In thinking about all this, one is reminded of the hatred and malice once meted out to gay people. Being gay was (and still is in certain quarters) proffered as some kind of moral degradation, so much so that homosexuality was criminalized and punished. As a case in point, not many people know that the grandfather of modern computing, Alan Turing, was publicly ridiculed to the point of suicide on account of his homosexuality. So you get this finger wagging and demonization, as if the ills of the world are caused by a certain subset of the population engaging in a behaviour that the state views as immoral and improper. It is oppression pure and simple and no different in kind to, say, racist oppression. You pick some behaviour (or physical attribute in the case of race) that you are afraid of, or that unsettles you in some way, or that you do not really understand, or that you know nothing whatsoever about, and then you vilify and condemn that behaviour, you drag people in front of judges, and maybe you jail them for good measure.

This is classic subjugation, a classic power game that ends up supporting a veritable industry of oppression. Think of all the police manpower used chasing drug users, all the organized dawn raids, the court costs and extortionate lawyer fees, and the privatised prisons that profit from a sizable incarcerated population from which free labour can be drawn. And that is not to mention the vast webs of organized crime that thrive the world over on the back of drug dealing. The black market trade in illicit drugs is right up there with arms sales and oil sales.

The irony here is that prohibited drugs are referred to as ‘controlled’ drugs. Yet they are well and truly out of control. There is no control over production, no control over distribution, no taxes are paid, no educational leaflets are handed out - the situation is appalling and has been so for over forty years. And yet it rolls on and on and we still hear the cry of ‘zero tolerance to drugs!’. It is an oppressive mess.

To reiterate: the central issue is health. If you are addicted to heroin you have a health problem that needs to be treated. It's the same with any other drug addiction. If, on the other hand, you don’t have health problems and you are not hurting anyone, then there is no problem (about 90% of all drug use is considered to be non-problematic). What is totally out of order and has no place in society is unwarranted oppression and demonization.

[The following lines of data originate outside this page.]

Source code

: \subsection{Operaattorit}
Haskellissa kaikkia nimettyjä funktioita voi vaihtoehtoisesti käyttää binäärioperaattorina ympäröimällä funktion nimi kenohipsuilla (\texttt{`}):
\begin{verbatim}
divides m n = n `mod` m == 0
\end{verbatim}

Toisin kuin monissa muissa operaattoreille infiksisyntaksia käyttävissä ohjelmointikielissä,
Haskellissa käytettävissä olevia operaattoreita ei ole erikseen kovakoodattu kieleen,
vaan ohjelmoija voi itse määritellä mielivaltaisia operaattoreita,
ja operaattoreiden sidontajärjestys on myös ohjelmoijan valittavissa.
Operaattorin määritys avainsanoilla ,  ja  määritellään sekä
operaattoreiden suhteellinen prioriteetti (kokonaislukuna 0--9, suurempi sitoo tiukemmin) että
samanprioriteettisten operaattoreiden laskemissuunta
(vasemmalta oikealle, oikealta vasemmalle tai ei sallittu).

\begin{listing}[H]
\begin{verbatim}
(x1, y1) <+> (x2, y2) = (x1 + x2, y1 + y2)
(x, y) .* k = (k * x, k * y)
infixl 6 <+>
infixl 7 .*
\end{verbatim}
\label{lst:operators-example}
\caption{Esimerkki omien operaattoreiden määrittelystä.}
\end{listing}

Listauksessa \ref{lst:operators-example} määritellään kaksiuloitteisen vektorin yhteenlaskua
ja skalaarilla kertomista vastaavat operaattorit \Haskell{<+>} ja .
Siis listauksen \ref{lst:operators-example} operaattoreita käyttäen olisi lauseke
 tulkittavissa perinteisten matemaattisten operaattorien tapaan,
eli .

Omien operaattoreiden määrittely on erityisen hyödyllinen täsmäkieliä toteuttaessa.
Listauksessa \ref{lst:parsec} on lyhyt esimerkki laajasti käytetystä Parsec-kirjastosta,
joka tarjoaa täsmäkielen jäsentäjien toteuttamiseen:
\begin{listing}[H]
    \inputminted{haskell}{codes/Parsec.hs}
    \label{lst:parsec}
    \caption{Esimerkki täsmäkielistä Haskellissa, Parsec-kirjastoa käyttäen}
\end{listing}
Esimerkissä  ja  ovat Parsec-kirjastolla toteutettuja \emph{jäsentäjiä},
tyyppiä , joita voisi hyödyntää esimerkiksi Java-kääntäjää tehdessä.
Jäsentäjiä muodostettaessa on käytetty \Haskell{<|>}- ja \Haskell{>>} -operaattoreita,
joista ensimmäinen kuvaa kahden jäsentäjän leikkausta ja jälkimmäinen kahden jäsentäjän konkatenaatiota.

Yet this is what the war on drug users entails.

As far as I can see, the immediate decriminalization of all and any drug use is a no-brainer. Thereafter, we would need to address how best to properly control all drug manufacture and distribution away from the hands of unscrupulous armed cartels and the like. Society needs to take back control. The so-called ‘war on drugs’ is a scam, a pernicious folly that does not stand up to close scrutiny. The sooner ordinary people ‘come out’ and declare drug use to be a health issue and not a criminal issue, the better.